[Extracted data Boundary: Start]

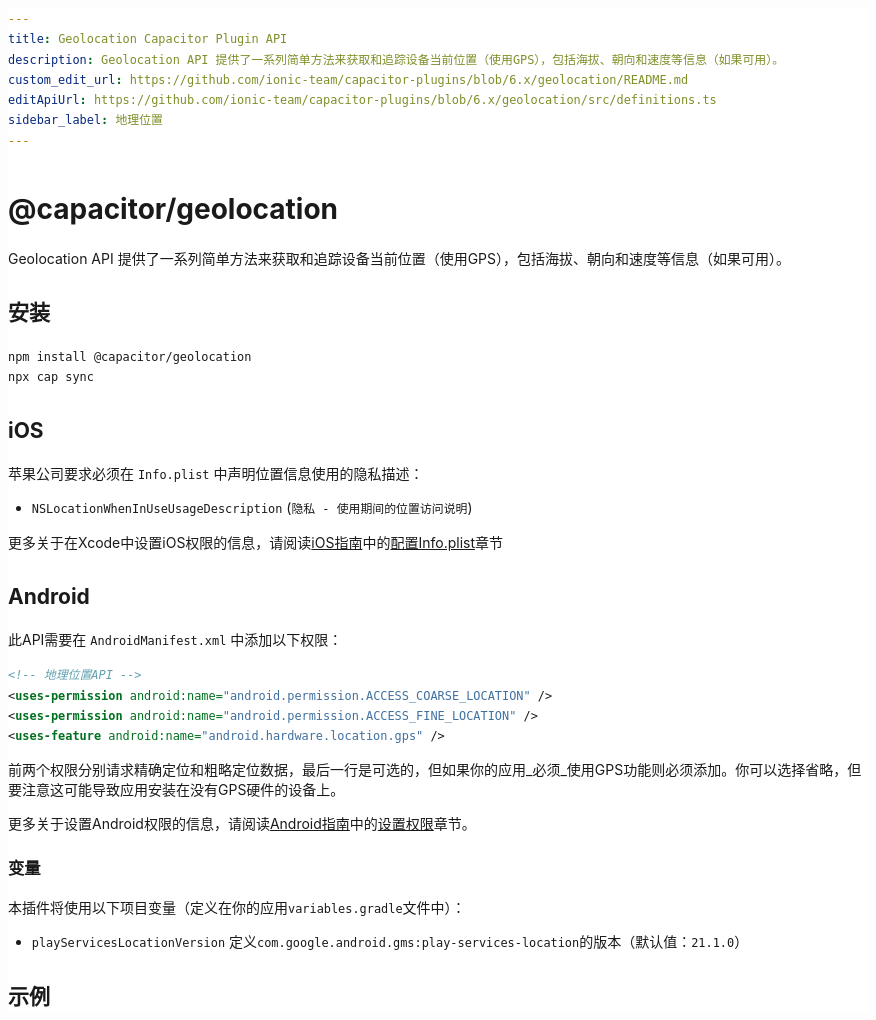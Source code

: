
 ```yaml
---
title: Geolocation Capacitor Plugin API
description: Geolocation API 提供了一系列简单方法来获取和追踪设备当前位置（使用GPS），包括海拔、朝向和速度等信息（如果可用）。
custom_edit_url: https://github.com/ionic-team/capacitor-plugins/blob/6.x/geolocation/README.md
editApiUrl: https://github.com/ionic-team/capacitor-plugins/blob/6.x/geolocation/src/definitions.ts
sidebar_label: 地理位置
---
```


# @capacitor/geolocation

Geolocation API 提供了一系列简单方法来获取和追踪设备当前位置（使用GPS），包括海拔、朝向和速度等信息（如果可用）。

## 安装

```bash
npm install @capacitor/geolocation
npx cap sync
```

## iOS

苹果公司要求必须在 `Info.plist` 中声明位置信息使用的隐私描述：

- `NSLocationWhenInUseUsageDescription` (`隐私 - 使用期间的位置访问说明`)

更多关于在Xcode中设置iOS权限的信息，请阅读[iOS指南](https://capacitorjs.com/docs/ios)中的[配置Info.plist](https://capacitorjs.com/docs/ios/configuration#configuring-infoplist)章节

## Android

此API需要在 `AndroidManifest.xml` 中添加以下权限：

```xml
<!-- 地理位置API -->
<uses-permission android:name="android.permission.ACCESS_COARSE_LOCATION" />
<uses-permission android:name="android.permission.ACCESS_FINE_LOCATION" />
<uses-feature android:name="android.hardware.location.gps" />
```

前两个权限分别请求精确定位和粗略定位数据，最后一行是可选的，但如果你的应用_必须_使用GPS功能则必须添加。你可以选择省略，但要注意这可能导致应用安装在没有GPS硬件的设备上。

更多关于设置Android权限的信息，请阅读[Android指南](https://capacitorjs.com/docs/android)中的[设置权限](https://capacitorjs.com/docs/android/configuration#setting-permissions)章节。

### 变量

本插件将使用以下项目变量（定义在你的应用`variables.gradle`文件中）：

- `playServicesLocationVersion` 定义`com.google.android.gms:play-services-location`的版本（默认值：`21.1.0`）

## 示例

[Extracted data Boundary: End]

**Exercise brief:** Say how many of the lines above include the word "ionic", giving the figure alone.

**Reply:** 2